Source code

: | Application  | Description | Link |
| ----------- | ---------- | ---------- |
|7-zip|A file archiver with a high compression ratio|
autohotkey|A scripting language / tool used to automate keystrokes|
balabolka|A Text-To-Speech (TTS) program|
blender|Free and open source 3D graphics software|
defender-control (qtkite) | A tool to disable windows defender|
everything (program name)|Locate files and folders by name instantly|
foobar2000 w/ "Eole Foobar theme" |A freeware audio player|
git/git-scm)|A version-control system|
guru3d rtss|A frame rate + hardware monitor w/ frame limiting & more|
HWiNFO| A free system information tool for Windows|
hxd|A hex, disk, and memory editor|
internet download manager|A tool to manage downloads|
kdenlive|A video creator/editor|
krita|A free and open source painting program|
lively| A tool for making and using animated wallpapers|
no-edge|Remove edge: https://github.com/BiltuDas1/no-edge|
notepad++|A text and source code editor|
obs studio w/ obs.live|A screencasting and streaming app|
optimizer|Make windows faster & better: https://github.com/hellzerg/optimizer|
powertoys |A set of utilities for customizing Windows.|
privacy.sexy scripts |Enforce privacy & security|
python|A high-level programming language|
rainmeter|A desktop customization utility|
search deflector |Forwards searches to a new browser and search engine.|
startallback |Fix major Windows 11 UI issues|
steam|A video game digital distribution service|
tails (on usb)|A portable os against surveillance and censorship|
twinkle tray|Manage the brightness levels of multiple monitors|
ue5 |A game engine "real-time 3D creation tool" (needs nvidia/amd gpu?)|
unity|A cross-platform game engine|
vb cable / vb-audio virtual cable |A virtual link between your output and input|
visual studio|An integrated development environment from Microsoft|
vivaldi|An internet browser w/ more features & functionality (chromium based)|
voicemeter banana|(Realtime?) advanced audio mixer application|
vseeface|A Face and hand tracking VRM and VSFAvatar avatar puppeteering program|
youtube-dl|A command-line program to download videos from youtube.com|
▬▬▬▬▬▬
## Directions for this task
Print the data in full, with each line exactly as given.

## Written response
Source code

: | Application  | Description | Link |
| ----------- | ---------- | ---------- |
|7-zip|A file archiver with a high compression ratio|
autohotkey|A scripting language / tool used to automate keystrokes|
balabolka|A Text-To-Speech (TTS) program|
blender|Free and open source 3D graphics software|
defender-control (qtkite) | A tool to disable windows defender|
everything (program name)|Locate files and folders by name instantly|
foobar2000 w/ "Eole Foobar theme" |A freeware audio player|
git/git-scm)|A version-control system|
guru3d rtss|A frame rate + hardware monitor w/ frame limiting & more|
HWiNFO| A free system information tool for Windows|
hxd|A hex, disk, and memory editor|
internet download manager|A tool to manage downloads|
kdenlive|A video creator/editor|
krita|A free and open source painting program|
lively| A tool for making and using animated wallpapers|
no-edge|Remove edge: https://github.com/BiltuDas1/no-edge|
notepad++|A text and source code editor|
obs studio w/ obs.live|A screencasting and streaming app|
optimizer|Make windows faster & better: https://github.com/hellzerg/optimizer|
powertoys |A set of utilities for customizing Windows.|
privacy.sexy scripts |Enforce privacy & security|
python|A high-level programming language|
rainmeter|A desktop customization utility|
search deflector |Forwards searches to a new browser and search engine.|
startallback |Fix major Windows 11 UI issues|
steam|A video game digital distribution service|
tails (on usb)|A portable os against surveillance and censorship|
twinkle tray|Manage the brightness levels of multiple monitors|
ue5 |A game engine "real-time 3D creation tool" (needs nvidia/amd gpu?)|
unity|A cross-platform game engine|
vb cable / vb-audio virtual cable |A virtual link between your output and input|
visual studio|An integrated development environment from Microsoft|
vivaldi|An internet browser w/ more features & functionality (chromium based)|
voicemeter banana|(Realtime?) advanced audio mixer application|
vseeface|A Face and hand tracking VRM and VSFAvatar avatar puppeteering program|
youtube-dl|A command-line program to download videos from youtube.com|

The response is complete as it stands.